■ WORK INSTRUCTION:
Please print the entries exactly, omitting each image.
⟨
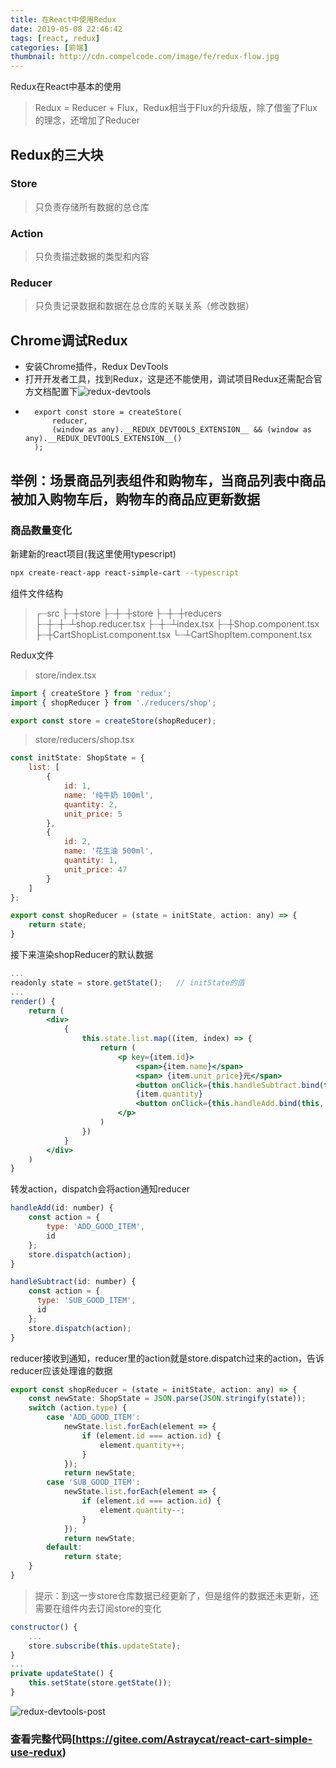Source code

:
 ```yaml
---
title: 在React中使用Redux
date: 2019-05-08 22:46:42
tags: [react, redux]
categories: [前端]
thumbnail: http://cdn.compelcode.com/image/fe/redux-flow.jpg
---
```


Redux在React中基本的使用
> Redux = Reducer + Flux，Redux相当于Flux的升级版，除了借鉴了Flux的理念，还增加了Reducer

## Redux的三大块

### Store
> 只负责存储所有数据的总仓库
### Action
> 只负责描述数据的类型和内容
### Reducer
> 只负责记录数据和数据在总仓库的关联关系（修改数据）

## Chrome调试Redux
- 安装Chrome插件，Redux DevTools
- 打开开发者工具，找到Redux，这是还不能使用，调试项目Redux还需配合官方文档配置下![redux-devtools](images/fe/tools.png)
- ```
    export const store = createStore(
        reducer,
        (window as any).__REDUX_DEVTOOLS_EXTENSION__ && (window as any).__REDUX_DEVTOOLS_EXTENSION__()
    );
  ```

## 举例：场景商品列表组件和购物车，当商品列表中商品被加入购物车后，购物车的商品应更新数据
### 商品数量变化
新建新的react项目(我这里使用typescript)
``` bash
npx create-react-app react-simple-cart --typescript
```
组件文件结构
> ┌┈src
> ├┈┼store
> ├┈┼┈┼store
> ├┈┼┈┼reducers
> ├┈┼┈┼┈┴shop.reducer.tsx
> ├┈┼┈┴index.tsx
> ├┈┼Shop.component.tsx
> ├┈┼CartShopList.component.tsx
> └┈┴CartShopItem.component.tsx

Redux文件
> store/index.tsx

``` jsx 
import { createStore } from 'redux';
import { shopReducer } from './reducers/shop';

export const store = createStore(shopReducer);
```

> store/reducers/shop.tsx

``` jsx reducer是一个纯函数，state就是shop放在store的数据(一般会初始化一个state给store，请求后台的数据)，action是记录要修改什么数据，数据是什么
const initState: ShopState = {
    list: [
        {
            id: 1,
            name: '纯牛奶 100ml',
            quantity: 2,
            unit_price: 5
        },
        {
            id: 2,
            name: '花生油 500ml',
            quantity: 1,
            unit_price: 47
        }
    ]
};

export const shopReducer = (state = initState, action: any) => {
    return state;
}
```

接下来渲染shopReducer的默认数据
``` jsx Shop.component.tsx
...
readonly state = store.getState();   // initState的值
...
render() {
    return (
        <div>
            {
                this.state.list.map((item, index) => {
                    return (
                        <p key={item.id}>
                            <span>{item.name}</span>
                            <span> {item.unit_price}元</span>
                            <button onClick={this.handleSubtract.bind(this, item.id)}>-</button>
                            {item.quantity}
                            <button onClick={this.handleAdd.bind(this, item.id)}>+</button>
                        </p>
                    )
                })
            }
        </div>
    )
}
```

转发action，dispatch会将action通知reducer
``` jsx Shop.component.tsx
handleAdd(id: number) {
    const action = {
        type: 'ADD_GOOD_ITEM',
        id
    };
    store.dispatch(action);
}

handleSubtract(id: number) {
    const action = {
      type: 'SUB_GOOD_ITEM',
      id
    };
    store.dispatch(action);
}
```

reducer接收到通知，reducer里的action就是store.dispatch过来的action，告诉reducer应该处理谁的数据
``` jsx shop.reducer.tsx
export const shopReducer = (state = initState, action: any) => {
    const newState: ShopState = JSON.parse(JSON.stringify(state));
    switch (action.type) {
        case 'ADD_GOOD_ITEM':
            newState.list.forEach(element => {
                if (element.id === action.id) {
                    element.quantity++;
                }
            });
            return newState;
        case 'SUB_GOOD_ITEM':
            newState.list.forEach(element => {
                if (element.id === action.id) {
                    element.quantity--;
                }
            });
            return newState;
        default:
            return state;
    }
}
```
> 提示：到这一步store仓库数据已经更新了，但是组件的数据还未更新，还需要在组件内去订阅store的变化

``` jsx Shop.component.tsx
constructor() {
    ...
    store.subscribe(this.updateState);
}
...
private updateState() {
    this.setState(store.getState());
}
```

![redux-devtools-post](images/fe/redux-devtools-post.png)

### 查看完整代码[https://gitee.com/Astraycat/react-cart-simple-use-redux)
⟩
■ WRITTEN SOLUTION:
Source code

:
 ```yaml
---
title: 在React中使用Redux
date: 2019-05-08 22:46:42
tags: [react, redux]
categories: [前端]
thumbnail: http://cdn.compelcode.com/image/fe/redux-flow.jpg
---
```


Redux在React中基本的使用
> Redux = Reducer + Flux，Redux相当于Flux的升级版，除了借鉴了Flux的理念，还增加了Reducer

## Redux的三大块

### Store
> 只负责存储所有数据的总仓库
### Action
> 只负责描述数据的类型和内容
### Reducer
> 只负责记录数据和数据在总仓库的关联关系（修改数据）

## Chrome调试Redux
- 安装Chrome插件，Redux DevTools
- 打开开发者工具，找到Redux，这是还不能使用，调试项目Redux还需配合官方文档配置下![redux-devtools](images/fe/tools.png)
- ```
    export const store = createStore(
        reducer,
        (window as any).__REDUX_DEVTOOLS_EXTENSION__ && (window as any).__REDUX_DEVTOOLS_EXTENSION__()
    );
  ```

## 举例：场景商品列表组件和购物车，当商品列表中商品被加入购物车后，购物车的商品应更新数据
### 商品数量变化
新建新的react项目(我这里使用typescript)
``` bash
npx create-react-app react-simple-cart --typescript
```
组件文件结构
> ┌┈src
> ├┈┼store
> ├┈┼┈┼store
> ├┈┼┈┼reducers
> ├┈┼┈┼┈┴shop.reducer.tsx
> ├┈┼┈┴index.tsx
> ├┈┼Shop.component.tsx
> ├┈┼CartShopList.component.tsx
> └┈┴CartShopItem.component.tsx

Redux文件
> store/index.tsx

``` jsx 
import { createStore } from 'redux';
import { shopReducer } from './reducers/shop';

export const store = createStore(shopReducer);
```

> store/reducers/shop.tsx

``` jsx reducer是一个纯函数，state就是shop放在store的数据(一般会初始化一个state给store，请求后台的数据)，action是记录要修改什么数据，数据是什么
const initState: ShopState = {
    list: [
        {
            id: 1,
            name: '纯牛奶 100ml',
            quantity: 2,
            unit_price: 5
        },
        {
            id: 2,
            name: '花生油 500ml',
            quantity: 1,
            unit_price: 47
        }
    ]
};

export const shopReducer = (state = initState, action: any) => {
    return state;
}
```

接下来渲染shopReducer的默认数据
``` jsx Shop.component.tsx
...
readonly state = store.getState();   // initState的值
...
render() {
    return (
        <div>
            {
                this.state.list.map((item, index) => {
                    return (
                        <p key={item.id}>
                            <span>{item.name}</span>
                            <span> {item.unit_price}元</span>
                            <button onClick={this.handleSubtract.bind(this, item.id)}>-</button>
                            {item.quantity}
                            <button onClick={this.handleAdd.bind(this, item.id)}>+</button>
                        </p>
                    )
                })
            }
        </div>
    )
}
```

转发action，dispatch会将action通知reducer
``` jsx Shop.component.tsx
handleAdd(id: number) {
    const action = {
        type: 'ADD_GOOD_ITEM',
        id
    };
    store.dispatch(action);
}

handleSubtract(id: number) {
    const action = {
      type: 'SUB_GOOD_ITEM',
      id
    };
    store.dispatch(action);
}
```

reducer接收到通知，reducer里的action就是store.dispatch过来的action，告诉reducer应该处理谁的数据
``` jsx shop.reducer.tsx
export const shopReducer = (state = initState, action: any) => {
    const newState: ShopState = JSON.parse(JSON.stringify(state));
    switch (action.type) {
        case 'ADD_GOOD_ITEM':
            newState.list.forEach(element => {
                if (element.id === action.id) {
                    element.quantity++;
                }
            });
            return newState;
        case 'SUB_GOOD_ITEM':
            newState.list.forEach(element => {
                if (element.id === action.id) {
                    element.quantity--;
                }
            });
            return newState;
        default:
            return state;
    }
}
```
> 提示：到这一步store仓库数据已经更新了，但是组件的数据还未更新，还需要在组件内去订阅store的变化

``` jsx Shop.component.tsx
constructor() {
    ...
    store.subscribe(this.updateState);
}
...
private updateState() {
    this.setState(store.getState());
}
```

![redux-devtools-post](images/fe/redux-devtools-post.png)

### 查看完整代码[https://gitee.com/Astraycat/react-cart-simple-use-redux)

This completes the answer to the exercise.